Information given.
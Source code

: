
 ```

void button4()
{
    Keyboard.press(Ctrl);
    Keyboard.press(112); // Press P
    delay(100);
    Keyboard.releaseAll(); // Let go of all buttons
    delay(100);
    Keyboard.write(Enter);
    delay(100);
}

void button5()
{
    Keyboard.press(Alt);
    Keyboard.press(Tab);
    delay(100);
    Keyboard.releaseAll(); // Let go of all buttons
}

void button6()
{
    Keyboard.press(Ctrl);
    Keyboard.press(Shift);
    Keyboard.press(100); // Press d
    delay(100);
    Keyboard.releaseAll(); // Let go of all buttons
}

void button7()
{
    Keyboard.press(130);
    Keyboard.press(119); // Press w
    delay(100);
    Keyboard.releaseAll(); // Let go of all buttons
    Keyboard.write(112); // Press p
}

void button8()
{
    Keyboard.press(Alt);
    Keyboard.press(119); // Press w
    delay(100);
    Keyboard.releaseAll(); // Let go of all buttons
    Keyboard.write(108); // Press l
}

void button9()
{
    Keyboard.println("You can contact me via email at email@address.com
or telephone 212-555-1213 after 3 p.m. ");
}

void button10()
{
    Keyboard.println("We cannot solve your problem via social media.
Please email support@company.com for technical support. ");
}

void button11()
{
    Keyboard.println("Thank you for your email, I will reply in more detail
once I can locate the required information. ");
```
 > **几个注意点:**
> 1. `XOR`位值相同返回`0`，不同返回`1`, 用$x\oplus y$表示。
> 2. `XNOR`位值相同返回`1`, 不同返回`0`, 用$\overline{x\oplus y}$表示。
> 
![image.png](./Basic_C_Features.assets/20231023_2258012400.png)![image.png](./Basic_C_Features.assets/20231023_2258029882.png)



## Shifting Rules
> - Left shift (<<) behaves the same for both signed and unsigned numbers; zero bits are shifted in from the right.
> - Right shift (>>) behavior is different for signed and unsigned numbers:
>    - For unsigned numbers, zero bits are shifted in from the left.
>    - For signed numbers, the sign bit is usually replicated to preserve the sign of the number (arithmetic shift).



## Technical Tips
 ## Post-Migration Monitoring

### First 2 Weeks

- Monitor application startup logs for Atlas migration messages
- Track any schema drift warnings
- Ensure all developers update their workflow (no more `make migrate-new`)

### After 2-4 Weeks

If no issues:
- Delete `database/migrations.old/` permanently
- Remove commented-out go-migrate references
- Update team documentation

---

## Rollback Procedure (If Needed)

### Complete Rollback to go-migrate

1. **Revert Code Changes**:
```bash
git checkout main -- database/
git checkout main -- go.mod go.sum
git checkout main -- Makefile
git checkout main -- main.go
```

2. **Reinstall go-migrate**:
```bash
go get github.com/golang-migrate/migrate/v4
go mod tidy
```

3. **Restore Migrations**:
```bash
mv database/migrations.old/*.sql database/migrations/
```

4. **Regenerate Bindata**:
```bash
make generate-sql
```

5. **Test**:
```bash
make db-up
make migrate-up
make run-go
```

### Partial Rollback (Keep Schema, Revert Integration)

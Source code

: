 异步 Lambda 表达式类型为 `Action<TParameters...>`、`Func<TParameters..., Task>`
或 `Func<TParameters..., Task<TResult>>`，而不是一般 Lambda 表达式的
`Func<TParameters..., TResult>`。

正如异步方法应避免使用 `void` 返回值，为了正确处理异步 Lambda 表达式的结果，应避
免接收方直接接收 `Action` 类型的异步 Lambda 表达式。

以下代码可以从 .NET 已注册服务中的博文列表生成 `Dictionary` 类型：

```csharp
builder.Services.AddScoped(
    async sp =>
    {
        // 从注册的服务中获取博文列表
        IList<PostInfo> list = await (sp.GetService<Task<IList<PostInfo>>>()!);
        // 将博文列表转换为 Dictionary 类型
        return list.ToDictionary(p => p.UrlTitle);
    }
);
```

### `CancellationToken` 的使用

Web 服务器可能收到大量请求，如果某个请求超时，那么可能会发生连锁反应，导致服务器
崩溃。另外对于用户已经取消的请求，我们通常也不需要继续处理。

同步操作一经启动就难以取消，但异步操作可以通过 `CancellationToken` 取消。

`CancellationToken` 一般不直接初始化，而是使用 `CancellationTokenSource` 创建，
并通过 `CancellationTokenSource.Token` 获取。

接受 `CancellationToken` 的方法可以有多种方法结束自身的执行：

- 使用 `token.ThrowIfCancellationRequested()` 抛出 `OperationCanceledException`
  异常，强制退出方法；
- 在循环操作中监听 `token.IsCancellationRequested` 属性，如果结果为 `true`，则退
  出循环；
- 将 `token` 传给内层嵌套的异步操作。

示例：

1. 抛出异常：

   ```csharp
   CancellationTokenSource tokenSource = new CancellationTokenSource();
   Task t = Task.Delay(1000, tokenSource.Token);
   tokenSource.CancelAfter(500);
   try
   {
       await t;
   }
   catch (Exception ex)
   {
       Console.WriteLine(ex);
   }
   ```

Description of the task. A complete, exact copy of the entries above is what is wanted.

Exercise solution.
Source code

:
 ```

void button4()
{
    Keyboard.press(Ctrl);
    Keyboard.press(112); // Press P
    delay(100);
    Keyboard.releaseAll(); // Let go of all buttons
    delay(100);
    Keyboard.write(Enter);
    delay(100);
}

void button5()
{
    Keyboard.press(Alt);
    Keyboard.press(Tab);
    delay(100);
    Keyboard.releaseAll(); // Let go of all buttons
}

void button6()
{
    Keyboard.press(Ctrl);
    Keyboard.press(Shift);
    Keyboard.press(100); // Press d
    delay(100);
    Keyboard.releaseAll(); // Let go of all buttons
}

void button7()
{
    Keyboard.press(130);
    Keyboard.press(119); // Press w
    delay(100);
    Keyboard.releaseAll(); // Let go of all buttons
    Keyboard.write(112); // Press p
}

void button8()
{
    Keyboard.press(Alt);
    Keyboard.press(119); // Press w
    delay(100);
    Keyboard.releaseAll(); // Let go of all buttons
    Keyboard.write(108); // Press l
}

void button9()
{
    Keyboard.println("You can contact me via email at email@address.com
or telephone 212-555-1213 after 3 p.m. ");
}

void button10()
{
    Keyboard.println("We cannot solve your problem via social media.
Please email support@company.com for technical support. ");
}

void button11()
{
    Keyboard.println("Thank you for your email, I will reply in more detail
once I can locate the required information. ");
```
 > **几个注意点:**
> 1. `XOR`位值相同返回`0`，不同返回`1`, 用$x\oplus y$表示。
> 2. `XNOR`位值相同返回`1`, 不同返回`0`, 用$\overline{x\oplus y}$表示。
> 
![image.png](./Basic_C_Features.assets/20231023_2258012400.png)![image.png](./Basic_C_Features.assets/20231023_2258029882.png)



## Shifting Rules
> - Left shift (<<) behaves the same for both signed and unsigned numbers; zero bits are shifted in from the right.
> - Right shift (>>) behavior is different for signed and unsigned numbers:
>    - For unsigned numbers, zero bits are shifted in from the left.
>    - For signed numbers, the sign bit is usually replicated to preserve the sign of the number (arithmetic shift).



## Technical Tips
 ## Post-Migration Monitoring

### First 2 Weeks

- Monitor application startup logs for Atlas migration messages
- Track any schema drift warnings
- Ensure all developers update their workflow (no more `make migrate-new`)

### After 2-4 Weeks

If no issues:
- Delete `database/migrations.old/` permanently
- Remove commented-out go-migrate references
- Update team documentation

---

## Rollback Procedure (If Needed)

### Complete Rollback to go-migrate

1. **Revert Code Changes**:
```bash
git checkout main -- database/
git checkout main -- go.mod go.sum
git checkout main -- Makefile
git checkout main -- main.go
```

2. **Reinstall go-migrate**:
```bash
go get github.com/golang-migrate/migrate/v4
go mod tidy
```

3. **Restore Migrations**:
```bash
mv database/migrations.old/*.sql database/migrations/
```

4. **Regenerate Bindata**:
```bash
make generate-sql
```

5. **Test**:
```bash
make db-up
make migrate-up
make run-go
```

### Partial Rollback (Keep Schema, Revert Integration)

Source code

: 异步 Lambda 表达式类型为 `Action<TParameters...>`、`Func<TParameters..., Task>`
或 `Func<TParameters..., Task<TResult>>`，而不是一般 Lambda 表达式的
`Func<TParameters..., TResult>`。

正如异步方法应避免使用 `void` 返回值，为了正确处理异步 Lambda 表达式的结果，应避
免接收方直接接收 `Action` 类型的异步 Lambda 表达式。

以下代码可以从 .NET 已注册服务中的博文列表生成 `Dictionary` 类型：

```csharp
builder.Services.AddScoped(
    async sp =>
    {
        // 从注册的服务中获取博文列表
        IList<PostInfo> list = await (sp.GetService<Task<IList<PostInfo>>>()!);
        // 将博文列表转换为 Dictionary 类型
        return list.ToDictionary(p => p.UrlTitle);
    }
);
```

### `CancellationToken` 的使用

Web 服务器可能收到大量请求，如果某个请求超时，那么可能会发生连锁反应，导致服务器
崩溃。另外对于用户已经取消的请求，我们通常也不需要继续处理。

同步操作一经启动就难以取消，但异步操作可以通过 `CancellationToken` 取消。

`CancellationToken` 一般不直接初始化，而是使用 `CancellationTokenSource` 创建，
并通过 `CancellationTokenSource.Token` 获取。

接受 `CancellationToken` 的方法可以有多种方法结束自身的执行：

- 使用 `token.ThrowIfCancellationRequested()` 抛出 `OperationCanceledException`
  异常，强制退出方法；
- 在循环操作中监听 `token.IsCancellationRequested` 属性，如果结果为 `true`，则退
  出循环；
- 将 `token` 传给内层嵌套的异步操作。

示例：

1. 抛出异常：

   ```csharp
   CancellationTokenSource tokenSource = new CancellationTokenSource();
   Task t = Task.Delay(1000, tokenSource.Token);
   tokenSource.CancelAfter(500);
   try
   {
       await t;
   }
   catch (Exception ex)
   {
       Console.WriteLine(ex);
   }
   ```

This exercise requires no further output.